Pretende-se, portanto, o desenvolvimento econômico sem que isso resulte em
danos ao meio ambiente.
Maiores
exemplos de tais restrições se encontram na já mencionada Lei nº 12.651/12,
conhecida como Código Florestal, a qual reúne as principais obrigações
ambientais impostas aos produtores rurais, tais como a delimitação de área de
reserva legal e de áreas de preservação permanente, além da novidade trazida
que é a inscrição dos imóveis rurais no Cadastro Ambiental Rural, criado para,
de acordo com o artigo 29 da referida Lei, “integrar as informações das
propriedades e posses rurais, compondo base de dados para controle,
monitoramento, planejamento ambiental e econômico e combate ao desmatamento”.
No
entanto, como já explicado, partindo-se do conceito amplo do agronegócio, o
qual abarca todas as cadeias produtivas do meio rural, as restrições em prol do
meio ambiente incidentes sobre o agronegócio também se alastram ao longo de
todas essas cadeias.
Sendo
assim, a legislação ambiental ainda regula temas relacionados a licenciamentos
ambientais, exigidos, por exemplo, para projetos agropecuários que contemplem
áreas acima de 1.000 ha; outorga do uso da água para a irrigação; biossegurança;
agrotóxicos; ente tantos outros assuntos que interferem, de alguma forma, nessas
atividades, comprovando-se assim a amplitude e complexidade trazida por esta
ciência jurídica.
4 Conclusão
Nas
últimas décadas, o progresso industrial e tecnológico aplicado à agricultura,
juntamente com a crescente demanda de cereais em todo o mundo, deu maior
relevância e amplitude às disciplinas jurídicas ora estudadas.
Dispensando-se
maiores comentários acerca da importância do agronegócio para o Brasil, o que
se evidencia exponencialmente à medida que cresce a produção nesse setor, de
forma bastante sucinta, pode-se concluir que Direito Agrário e Ambiental se consubstanciam
em regramentos fundamentais para o crescimento sadio do agronegócio, de forma a
buscar o equilíbrio nas suas relações.
Em
verdade, muitas das regras de Direito Agrário são desconhecidas ou mesmo
desrespeitadas dentro do agronegócio; assim como as normas de Direito
Ambiental, pela complexidade do assunto, divergência de interesses e por seu
tratamento multidisciplinar, ainda gera muitas dúvidas na sua aplicação.

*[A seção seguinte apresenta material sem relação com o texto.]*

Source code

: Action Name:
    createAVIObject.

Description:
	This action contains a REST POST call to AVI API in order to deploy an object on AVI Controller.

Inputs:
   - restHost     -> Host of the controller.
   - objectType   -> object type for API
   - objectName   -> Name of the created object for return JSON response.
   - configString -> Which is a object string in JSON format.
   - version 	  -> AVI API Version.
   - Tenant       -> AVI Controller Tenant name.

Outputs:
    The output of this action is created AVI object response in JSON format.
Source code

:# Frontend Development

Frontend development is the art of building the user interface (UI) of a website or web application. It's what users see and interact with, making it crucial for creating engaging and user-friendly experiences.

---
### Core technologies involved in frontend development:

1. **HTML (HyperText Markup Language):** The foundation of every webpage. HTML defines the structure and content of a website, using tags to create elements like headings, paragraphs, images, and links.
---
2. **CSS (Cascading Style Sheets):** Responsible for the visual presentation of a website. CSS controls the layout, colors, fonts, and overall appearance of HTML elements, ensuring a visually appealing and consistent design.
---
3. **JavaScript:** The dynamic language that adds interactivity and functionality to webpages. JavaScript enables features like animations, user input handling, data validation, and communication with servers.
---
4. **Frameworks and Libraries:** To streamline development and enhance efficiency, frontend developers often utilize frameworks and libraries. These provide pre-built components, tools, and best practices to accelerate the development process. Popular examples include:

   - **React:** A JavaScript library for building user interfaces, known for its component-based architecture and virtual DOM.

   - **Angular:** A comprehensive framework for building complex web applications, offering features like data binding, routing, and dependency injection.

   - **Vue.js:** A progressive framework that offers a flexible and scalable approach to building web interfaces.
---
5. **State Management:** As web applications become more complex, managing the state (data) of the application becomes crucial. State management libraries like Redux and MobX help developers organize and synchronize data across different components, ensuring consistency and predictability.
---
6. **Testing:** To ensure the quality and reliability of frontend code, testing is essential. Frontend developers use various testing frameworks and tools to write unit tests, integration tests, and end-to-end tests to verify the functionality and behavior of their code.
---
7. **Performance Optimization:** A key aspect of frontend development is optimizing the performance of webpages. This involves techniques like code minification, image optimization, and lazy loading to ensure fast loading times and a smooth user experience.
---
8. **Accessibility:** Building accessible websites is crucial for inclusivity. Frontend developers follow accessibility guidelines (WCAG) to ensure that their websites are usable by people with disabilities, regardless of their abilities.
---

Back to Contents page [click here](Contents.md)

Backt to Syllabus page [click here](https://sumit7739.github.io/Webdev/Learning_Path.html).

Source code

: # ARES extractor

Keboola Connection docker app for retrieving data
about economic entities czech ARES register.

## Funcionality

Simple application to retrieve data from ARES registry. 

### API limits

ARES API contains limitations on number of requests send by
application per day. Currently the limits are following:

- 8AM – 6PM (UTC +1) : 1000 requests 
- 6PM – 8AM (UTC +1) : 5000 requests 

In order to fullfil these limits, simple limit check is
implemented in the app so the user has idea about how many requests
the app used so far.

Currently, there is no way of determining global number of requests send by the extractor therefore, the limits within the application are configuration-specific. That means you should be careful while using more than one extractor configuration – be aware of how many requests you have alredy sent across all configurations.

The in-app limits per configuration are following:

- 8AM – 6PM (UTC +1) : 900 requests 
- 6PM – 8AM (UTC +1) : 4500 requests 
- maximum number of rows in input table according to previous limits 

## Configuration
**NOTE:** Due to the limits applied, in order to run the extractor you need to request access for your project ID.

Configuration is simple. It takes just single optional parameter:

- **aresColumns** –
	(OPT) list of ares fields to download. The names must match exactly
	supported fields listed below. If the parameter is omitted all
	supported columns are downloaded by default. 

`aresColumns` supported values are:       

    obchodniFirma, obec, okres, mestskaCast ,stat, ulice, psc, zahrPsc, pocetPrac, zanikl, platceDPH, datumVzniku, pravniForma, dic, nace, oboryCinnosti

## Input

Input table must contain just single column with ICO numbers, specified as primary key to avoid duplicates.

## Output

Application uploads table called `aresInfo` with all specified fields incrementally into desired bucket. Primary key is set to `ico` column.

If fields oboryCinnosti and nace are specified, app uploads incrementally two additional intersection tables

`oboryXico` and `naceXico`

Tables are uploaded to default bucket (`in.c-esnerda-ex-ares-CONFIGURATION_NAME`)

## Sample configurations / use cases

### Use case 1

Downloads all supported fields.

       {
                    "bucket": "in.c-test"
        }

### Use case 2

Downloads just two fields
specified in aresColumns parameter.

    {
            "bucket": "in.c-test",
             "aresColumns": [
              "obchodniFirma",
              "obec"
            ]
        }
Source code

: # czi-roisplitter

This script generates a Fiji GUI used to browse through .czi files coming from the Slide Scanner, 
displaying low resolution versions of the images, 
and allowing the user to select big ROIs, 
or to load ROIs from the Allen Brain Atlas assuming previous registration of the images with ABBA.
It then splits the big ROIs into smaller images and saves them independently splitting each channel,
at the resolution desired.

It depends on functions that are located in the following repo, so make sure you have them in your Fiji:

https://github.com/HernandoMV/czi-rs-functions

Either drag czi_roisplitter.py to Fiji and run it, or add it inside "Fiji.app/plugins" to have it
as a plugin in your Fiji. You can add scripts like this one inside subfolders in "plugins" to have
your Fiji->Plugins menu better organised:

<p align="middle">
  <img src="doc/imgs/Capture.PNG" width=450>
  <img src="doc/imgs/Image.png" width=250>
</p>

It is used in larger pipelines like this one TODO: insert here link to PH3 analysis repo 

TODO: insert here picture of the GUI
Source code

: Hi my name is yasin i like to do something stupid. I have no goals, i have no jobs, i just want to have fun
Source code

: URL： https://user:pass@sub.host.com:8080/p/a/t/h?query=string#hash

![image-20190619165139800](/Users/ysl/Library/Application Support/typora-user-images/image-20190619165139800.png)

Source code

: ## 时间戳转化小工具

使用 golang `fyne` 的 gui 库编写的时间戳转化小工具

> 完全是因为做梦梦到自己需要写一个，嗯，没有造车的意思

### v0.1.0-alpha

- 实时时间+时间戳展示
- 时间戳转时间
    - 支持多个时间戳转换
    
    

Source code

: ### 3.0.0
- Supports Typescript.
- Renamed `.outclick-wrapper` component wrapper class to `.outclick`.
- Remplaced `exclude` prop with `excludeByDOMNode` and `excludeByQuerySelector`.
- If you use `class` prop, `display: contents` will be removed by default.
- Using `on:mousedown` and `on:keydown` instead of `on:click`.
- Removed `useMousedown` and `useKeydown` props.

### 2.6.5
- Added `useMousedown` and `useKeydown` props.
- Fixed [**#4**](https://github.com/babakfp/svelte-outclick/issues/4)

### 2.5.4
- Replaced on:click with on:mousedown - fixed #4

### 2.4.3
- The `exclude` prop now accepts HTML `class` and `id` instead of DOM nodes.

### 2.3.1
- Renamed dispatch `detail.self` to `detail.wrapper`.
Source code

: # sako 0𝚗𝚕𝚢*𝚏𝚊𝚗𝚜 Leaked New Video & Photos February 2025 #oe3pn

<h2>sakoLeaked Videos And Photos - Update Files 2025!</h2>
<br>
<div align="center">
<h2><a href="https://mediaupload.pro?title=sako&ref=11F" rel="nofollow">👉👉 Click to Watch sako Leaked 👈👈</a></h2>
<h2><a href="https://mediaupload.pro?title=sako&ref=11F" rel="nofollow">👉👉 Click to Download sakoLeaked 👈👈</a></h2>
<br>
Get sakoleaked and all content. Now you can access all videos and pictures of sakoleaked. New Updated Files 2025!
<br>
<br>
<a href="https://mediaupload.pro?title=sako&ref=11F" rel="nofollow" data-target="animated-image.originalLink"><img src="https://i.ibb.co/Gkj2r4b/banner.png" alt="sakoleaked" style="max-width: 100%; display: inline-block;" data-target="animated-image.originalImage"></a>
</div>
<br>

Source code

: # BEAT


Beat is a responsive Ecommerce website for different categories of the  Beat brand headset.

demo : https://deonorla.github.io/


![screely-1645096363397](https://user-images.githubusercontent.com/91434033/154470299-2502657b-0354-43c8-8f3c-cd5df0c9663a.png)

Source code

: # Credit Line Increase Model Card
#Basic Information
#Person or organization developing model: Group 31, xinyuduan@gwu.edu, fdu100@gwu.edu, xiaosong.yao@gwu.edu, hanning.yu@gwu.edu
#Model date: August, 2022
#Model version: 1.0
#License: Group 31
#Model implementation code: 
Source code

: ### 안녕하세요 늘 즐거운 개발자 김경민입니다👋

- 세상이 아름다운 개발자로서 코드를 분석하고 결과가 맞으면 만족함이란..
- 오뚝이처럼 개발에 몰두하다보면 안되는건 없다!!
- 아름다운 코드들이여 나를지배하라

No
entanto, essas leis estão aí, em plena vigência, e devem ser observadas e
analisadas caso a caso para que seja possível o progresso econômico no meio
rural em perfeita harmonia com as relações entre os produtores rurais ou entre
estes e as indústrias, bem como haja compatibilidade dessas atividades com a tão
sonhada sustentabilidade ambiental.
Autora: Sofia Bohrz
Colaboração: Albenir Querubini Gonçalves
[1]
BARROS, Wellington Pacheco. Curso de
Direito Agrário. 8ª ed. Porto Alegre: Ed. Livraria do Advogado, 2013. Vol.
1, p 18.
[2]
SILVA, José Afondo da. Direito Ambiental
Constitucional. 8ª ed. São Paulo, Ed. Malheiros Editores, 2010, p. 41.
[3]
BARROS, Wellington Pacheco. Curso de
Direito Agrário. 8ª ed. Porto Alegre: Ed. Livraria do Advogado, 2013. Vol.
1, p 31.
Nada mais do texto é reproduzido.